Mortgage rates were exceptionally low this morning. In many cases, lenders’ rate sheets were stronger than those seen early on October 15th, making this morning’s rates the best in over a year and a half. As the day progressed, times became tougher for MBS (the “mortgage backed securities” that underlie rate movement). Fortunately for MBS, the epicenter of the bond market weakness was in Treasuries. As such, mortgage rates didn’t suffer as much, and the average lender remains in slightly stronger territory compared to Friday’s conservative rate sheets. The most prevalently-quoted conforming 30yr fixed rate is still 3.875%.
Thanksgiving week is traditionally more volatile than the rest of November. Check! That worked to the advantage of mortgage rates this year. But the first week of December is also historically more volatile than average. Oftentimes, it counteracts whatever sort of trend was seen in the previous week. That’s a risk we need to guard against as the days progress. Further weakness here should not be taken lightly with rates currently right in line with 1.5-year lows. The week’s biggest events begin on Wednesday. That makes floating increasingly risky after today, but not necessarily insane if you’re prepared to lock at a loss if markets move against you.
Loan Originator Perspective
“If you are tasked with locking in the next 4 business days, I’d
suggest locking, as I think you’ll see a slight bit of worsening
throughout the week until we get the Non-Farms payroll report on Friday.
If you have the next few weeks to float, you’re taking a gamble
by not locking the lowest rates in the last month. If you do so, float
cautiously. ” –Brent Borcherding, brentborcherding.com
“Recent improvements in mortgage pricing in the face of impending
important economic data this week tends to steer my bias towards locking
for now as risk rises. This is especially true for those closing
within 15 days. If you choose to float for longer term closings it
would be with the understanding that you need to be able to pull the
trigger quickly if conditions warrant it so keep in close contact with
your loan officer.” –Hugh W. Page, Mortgage Banker, Seacoast Bank
“Despite the reprices for worse that have already hit today, I think
locking in loans closing within 15 days is still prudent. If you are
closing in more than 15 days, and like the terms of your current offer
you should also consider locking. However, i think consumers closing in
more than 15 days, will have another opportunity to lock at better
terms than what is offered today but you will have to accept some short
term volatility. If you can handle the ride, I would float longer term
closings.” –Victor Burek, Open Mortgage
“Rates sheets looked pretty good this morning and
possibly good enough to lock if you are closing in the coming weeks.” Manny Gomes, Branch Manager Norcom Mortgage
“This morning’s rates were
as good as I’ve seen in a year or so, and remained in strong territory despite pulling up in the afternoon. Now the question is whether we can hold
current levels, or drift back up to last week’s pricing. I locked several before the reprice, as MBS Live showed they were likely, and for now, I’m taking a
locking bias until the bond/MBS selloff stops.” –Ted Rood, Senior Loan Originator, MB Financial Bank
Today’s Best-Execution Rates
- 30YR FIXED – 3.875
- FHA/VA – 3.25-3.5
- 15 YEAR FIXED – 3.125
- 5 YEAR ARMS – 3.0 – 3.50% depending on the lender
Ongoing Lock/Float Considerations
- The hallmark of 2014 has been a narrow range in rates. Too many market participants bet on rates going higher in 2014, and markets punished that imbalance with a paradoxical move lower.

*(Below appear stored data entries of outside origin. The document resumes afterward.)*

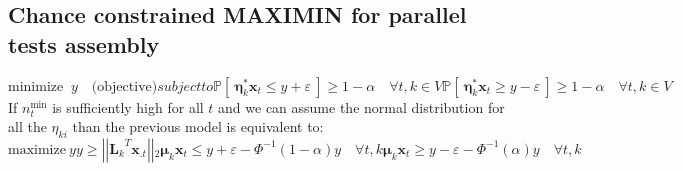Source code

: \subsection{Chance constrained MAXIMIN for parallel tests assembly}
\begin{subequations}
	\begin{equation}
	\mbox{minimize } \ y \quad \mbox{(objective)}
	\end{equation}	
	subject to
	\begin{equation}\label{eq:CC1}
	\mathbb{P} \left[ \ \boldsymbol{\eta}^*_{k} \boldsymbol{x}_{t}  \leq  y +\varepsilon \ \right ] \geq 1- \alpha
	\quad \forall t,k \in V \end{equation}
	\begin{equation}\label{eq:CC2}
	\mathbb{P} \left[ \ \boldsymbol{\eta}^*_{k} \boldsymbol{x}_{t}  \geq y -\varepsilon\ \right] \geq 1- \alpha \quad \forall t,k \in V
	\end{equation}
\end{subequations}
If $n^{\min}_t$ is sufficiently high for all $t$ and we can assume the normal distribution for all the $\eta_{ki}$ than the previous model is equivalent to:
\begin{subequations}
	\begin{equation}
	\text{maximize} \ y
	\end{equation}
	\begin{equation}
	y \geq \left| \left| {\boldsymbol{L}_k}^T \boldsymbol{x}_{.t}\right| \right|{}_2 
	\end{equation}
		\begin{equation}
		\boldsymbol{\mu}_k \boldsymbol{x}_t \leq y + \varepsilon - \Phi^{-1}(1-\alpha)y \quad \forall t,k
		\end{equation}
		\begin{equation}
		\boldsymbol{\mu}_k \boldsymbol{x}_t \geq y - \varepsilon - \Phi^{-1}(\alpha)y \quad \forall t,k
		\end{equation}

	\label{eq:CCeqTIF}
\end{subequations}
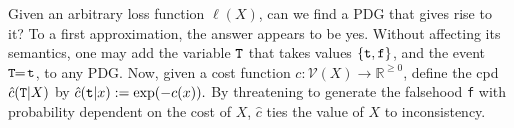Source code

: \documentclass[twoside]{article}
\makeatletter
\theoremstyle{plain}
\theoremstyle{definition}
\newcommand{\V}{\mathcal V}
\newcommand\aar{\@ifstar\aar@one@star\aar@plain}
\newcommand\aar@one@star{\@ifstar\aar@resize{\aar@plain*}}
\newcommand\aar@resize[1]{\sbox{\aar@content}{#1}\scaleleftright[3.8ex]
		{\Biggl\langle\!\!\!\!\Biggl\langle}{\usebox{\aar@content}}
		{\Biggr\rangle\!\!\!\!\Biggr\rangle}}
\makeatother
\begin{document}
Given an arbitrary loss function $\ell(X)$, can we find a PDG that gives rise to it?
To a first approximation, the answer appears to be yes.
%
%
%
%
Without affecting its semantics, one may add the variable ${\tt T}$ that takes values $\{{\tt t}, {\tt f}\}$, and the event ${\tt T} \!\!=\! {\tt t}$, to any PDG.
%
Now, given a
cost function $c: \V(X) \to \mathbb R^{\ge 0}$,
define the cpd $\hat c({\tt T} |X)$ by
$
	\hat c({\tt t} | x) := \exp( - c(x)).
$
By threatening to generate the falsehood {\tt f} with probability dependent on the cost of $X$, $\hat c$ ties the value of $X$ to inconsistency.
% 
\end{document}
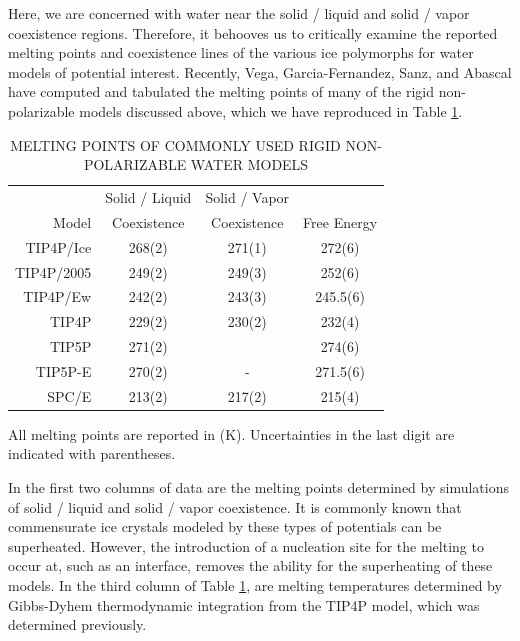 Here, we are concerned with water near the solid / liquid and solid /
vapor coexistence regions. Therefore, it behooves us to critically
examine the reported melting points and coexistence lines of the
various ice polymorphs for water models of potential
interest. Recently, Vega, Garcia-Fernandez, Sanz, and Abascal have
computed and tabulated the melting points of many of the rigid
non-polarizable models discussed above, which we have reproduced in
Table
\ref{tab:meltingPoints}.\cite{Abascal2005,Abascal2005a,Vega2005,Vega2005a,Fernandez2006,Vega2006a}

\begin{table}[h]
\centering
\caption{MELTING POINTS OF COMMONLY USED RIGID NON-POLARIZABLE
        WATER MODELS \cite{Abascal2005,Abascal2005a,Vega2005,Vega2005a,Fernandez2006,Vega2006a}\label{tab:meltingPoints}} 
\begin{tabular}{rccc}
\hline \hline
& Solid / Liquid & Solid / Vapor & \\
Model & Coexistence & Coexistence & Free Energy \\
\hline
TIP4P/Ice & 268(2) & 271(1) & 272(6) \\
TIP4P/2005 & 249(2) & 249(3) & 252(6) \\
TIP4P/Ew & 242(2) & 243(3) & 245.5(6) \\
TIP4P & 229(2) & 230(2) & 232(4) \\
TIP5P & 271(2) & & 274(6) \\
TIP5P-E & 270(2) & - & 271.5(6) \\
SPC/E & 213(2) & 217(2) & 215(4) \\
\hline \hline
\end{tabular}
\flushleft
All melting points are reported in (K). 
Uncertainties in the last digit are indicated with parentheses. \\
\end{table}

In the first two columns of data are the melting points determined by
simulations of solid / liquid and solid / vapor coexistence. It is
commonly known that commensurate ice crystals modeled by these types
of potentials can be superheated.\cite{Vega2006a} However, the
introduction of a nucleation site for the melting to occur at, such as
an interface, removes the ability for the superheating of these
models. In the third column of Table \ref{tab:meltingPoints}, are
melting temperatures determined by Gibbs-Dyhem thermodynamic
integration\cite{Kofke1993} from the TIP4P model, which was determined
previously.\cite{Sanz2004}

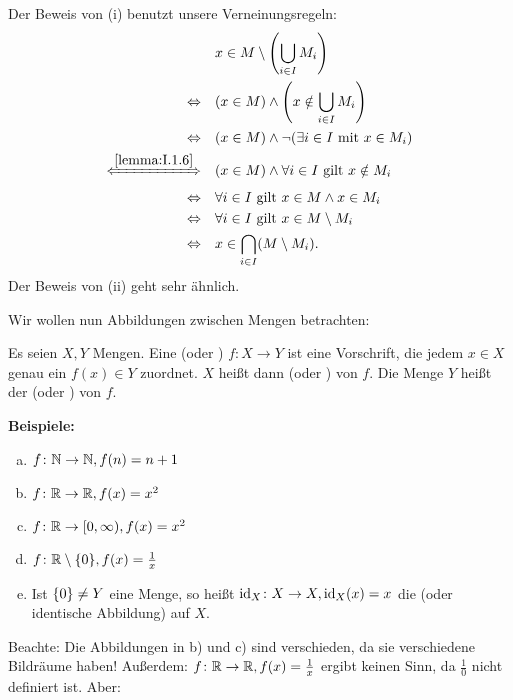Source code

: \begin{beweis}
	Der Beweis von (i) benutzt unsere Verneinungsregeln:
	\begin{align*}
			&x \in M \setminus \enb{\bigcup\limits_{i \in I} M_i} \\
		\Leftrightarrow \quad &(x \in M) \wedge \enb{x \notin \bigcup\limits_{i \in I} M_i} \\
		\Leftrightarrow \quad &(x \in M) \wedge \neg(\exists i \in I \text{ mit } x \in M_i) \\
		\xLeftrightarrow{\ref{lemma:I.1.6}} \quad &(x \in M) \wedge \forall i \in I \text{ gilt } x \notin M_i \\
		\Leftrightarrow \quad &\forall i \in I \text{ gilt } x \in M \wedge x \in M_i \\
		\Leftrightarrow \quad &\forall i \in I \text{ gilt } x \in M \setminus M_i \\
		\Leftrightarrow \quad &x \in \bigcap\limits_{i \in I} (M \setminus M_i).
	\end{align*}
	Der Beweis von (ii) geht sehr ähnlich.
\end{beweis}

Wir wollen nun Abbildungen zwischen Mengen betrachten:

\begin{definition}
	\label{def:I.2.9}
	Es seien $X,Y$ Mengen.
	Eine  (oder ) $f\colon X \rightarrow Y$ ist eine Vorschrift, die jedem $x \in X$ genau ein $f(x) \in Y$ zuordnet.
	$X$ heißt dann  (oder ) von $f$.
	Die Menge $Y$ heißt der  (oder ) von $f$.
\end{definition}
\newpage
\textbf{Beispiele:}
\begin{enumerate}[a)]
	\item $f\colon \mathbb{N} \rightarrow \mathbb{N}, f(n) = n+1$
	\item $f \colon \mathbb{R} \rightarrow \mathbb{R}, f(x) = x^2$
	\item $f \colon \mathbb{R} \rightarrow [0,\infty), f(x) = x^2$
	\item $f \colon \mathbb{R} \setminus \{0\}, f(x) = \frac{1}{x}$
	\item Ist $\{0\} \neq Y$ eine Menge, so heißt $\operatorname{id}_X \colon X \rightarrow X, \operatorname{id}_X(x) = x$ die  (oder identische Abbildung) auf $X$.
\end{enumerate}

Beachte: Die Abbildungen in b) und c) sind verschieden, da sie verschiedene Bildräume haben!
Außerdem: $f \colon \mathbb{R} \rightarrow \mathbb{R}, f(x) = \frac{1}{x}$ ergibt keinen Sinn, da $\frac{1}{0}$ nicht definiert ist. Aber:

- European markets helped that process along and continue to play a prominent role in keeping US rates lower than they otherwise might be.
- For most of the Summer and early Fall months, rates held a narrow range of 4.125% -4.25% (essentially where the 2014 rate recovery has bottomed out) and finally broke to a 3.875%-4.0% range in mid-October. After correcting back to 4.125% briefly, November saw a calm, supportive trend that helped establish a ceiling. From there, rates trickled back down into the high 3’s by the end of the month.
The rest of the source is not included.